> [WORK REQUEST] Transcribe only what runs from the line including "- Twitter optimized" through the last line of the entries, exactly as it appears.

> [RECORDS SHOWN]
>>>
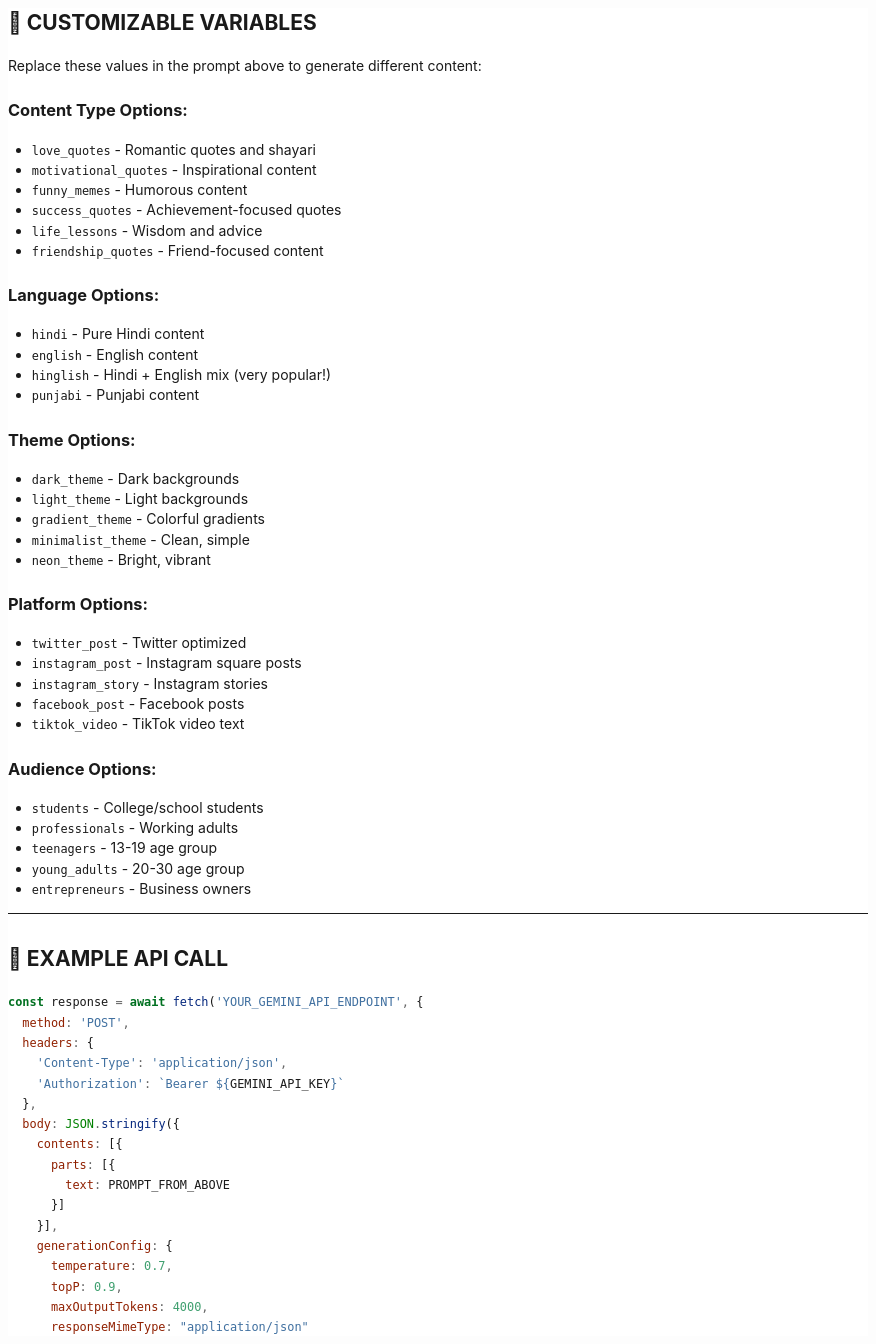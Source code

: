 
## 🔧 **CUSTOMIZABLE VARIABLES**

Replace these values in the prompt above to generate different content:

### Content Type Options:
- `love_quotes` - Romantic quotes and shayari
- `motivational_quotes` - Inspirational content  
- `funny_memes` - Humorous content
- `success_quotes` - Achievement-focused quotes
- `life_lessons` - Wisdom and advice
- `friendship_quotes` - Friend-focused content

### Language Options:
- `hindi` - Pure Hindi content
- `english` - English content
- `hinglish` - Hindi + English mix (very popular!)
- `punjabi` - Punjabi content

### Theme Options:
- `dark_theme` - Dark backgrounds
- `light_theme` - Light backgrounds
- `gradient_theme` - Colorful gradients
- `minimalist_theme` - Clean, simple
- `neon_theme` - Bright, vibrant

### Platform Options:
- `twitter_post` - Twitter optimized
- `instagram_post` - Instagram square posts
- `instagram_story` - Instagram stories
- `facebook_post` - Facebook posts
- `tiktok_video` - TikTok video text

### Audience Options:
- `students` - College/school students
- `professionals` - Working adults
- `teenagers` - 13-19 age group  
- `young_adults` - 20-30 age group
- `entrepreneurs` - Business owners

---

## 📝 **EXAMPLE API CALL**

```javascript
const response = await fetch('YOUR_GEMINI_API_ENDPOINT', {
  method: 'POST',
  headers: {
    'Content-Type': 'application/json',
    'Authorization': `Bearer ${GEMINI_API_KEY}`
  },
  body: JSON.stringify({
    contents: [{
      parts: [{
        text: PROMPT_FROM_ABOVE
      }]
    }],
    generationConfig: {
      temperature: 0.7,
      topP: 0.9,
      maxOutputTokens: 4000,
      responseMimeType: "application/json"
```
<<<
> [COMPLETED TASK]
- `twitter_post` - Twitter optimized
- `instagram_post` - Instagram square posts
- `instagram_story` - Instagram stories
- `facebook_post` - Facebook posts
- `tiktok_video` - TikTok video text

### Audience Options:
- `students` - College/school students
- `professionals` - Working adults
- `teenagers` - 13-19 age group  
- `young_adults` - 20-30 age group
- `entrepreneurs` - Business owners

---

## 📝 **EXAMPLE API CALL**

```javascript
const response = await fetch('YOUR_GEMINI_API_ENDPOINT', {
  method: 'POST',
  headers: {
    'Content-Type': 'application/json',
    'Authorization': `Bearer ${GEMINI_API_KEY}`
  },
  body: JSON.stringify({
    contents: [{
      parts: [{
        text: PROMPT_FROM_ABOVE
      }]
    }],
    generationConfig: {
      temperature: 0.7,
      topP: 0.9,
      maxOutputTokens: 4000,
      responseMimeType: "application/json"
```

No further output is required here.